Where does the word "only" appear in the data? Copy every line that holds it.

(Source texts of formatted documents)

BEGIN

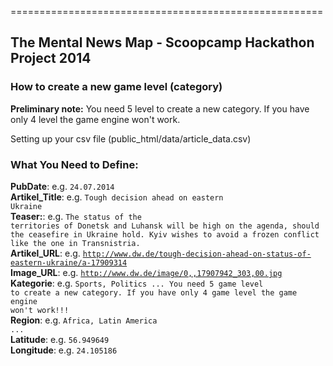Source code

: ======================================================
<h2>The Mental News Map - Scoopcamp Hackathon Project 2014</h2>


<h3>How to create a new game level (category)</h3>


<b>Preliminary note:</b> You need 5 level to create a new category. If you have only 4 level the game engine won't work.

Setting up your csv file (public_html/data/article_data.csv)<br>

<h3>What You Need to Define:</h3>

<b>PubDate</b>: e.g. <code>24.07.2014</code><br>
<b>Artikel_Title</b>: e.g. <code>Tough decision ahead on eastern Ukraine</code><br>
<b>Teaser:</b>: e.g. <code>The status of the territories of Donetsk and Luhansk will be high on the agenda, should the ceasefire in Ukraine hold. Kyiv wishes to avoid a frozen conflict like the one in Transnistria.</code><br>
<b>Artikel_URL</b>: e.g. <code>http://www.dw.de/tough-decision-ahead-on-status-of-eastern-ukraine/a-17909314</code><br>
<b>Image_URL</b>: e.g. <code>http://www.dw.de/image/0,,17907942_303,00.jpg</code><br>
<b>Kategorie</b>: e.g. <code>Sports, Politics ... You need 5 game level to create a new category. If you have only 4 game level the game engine won't work!!!</code><br>
<b>Region</b>: e.g. <code>Africa, Latin America ...</code><br>
<b>Latitude</b>: e.g. <code>56.949649</code><br>
<b>Longitude</b>: e.g. <code>24.105186</code><br>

END

**WRITTEN SOLUTION:**
<b>Preliminary note:</b> You need 5 level to create a new category. If you have only 4 level the game engine won't work.
<b>Kategorie</b>: e.g. <code>Sports, Politics ... You need 5 game level to create a new category. If you have only 4 game level the game engine won't work!!!</code><br>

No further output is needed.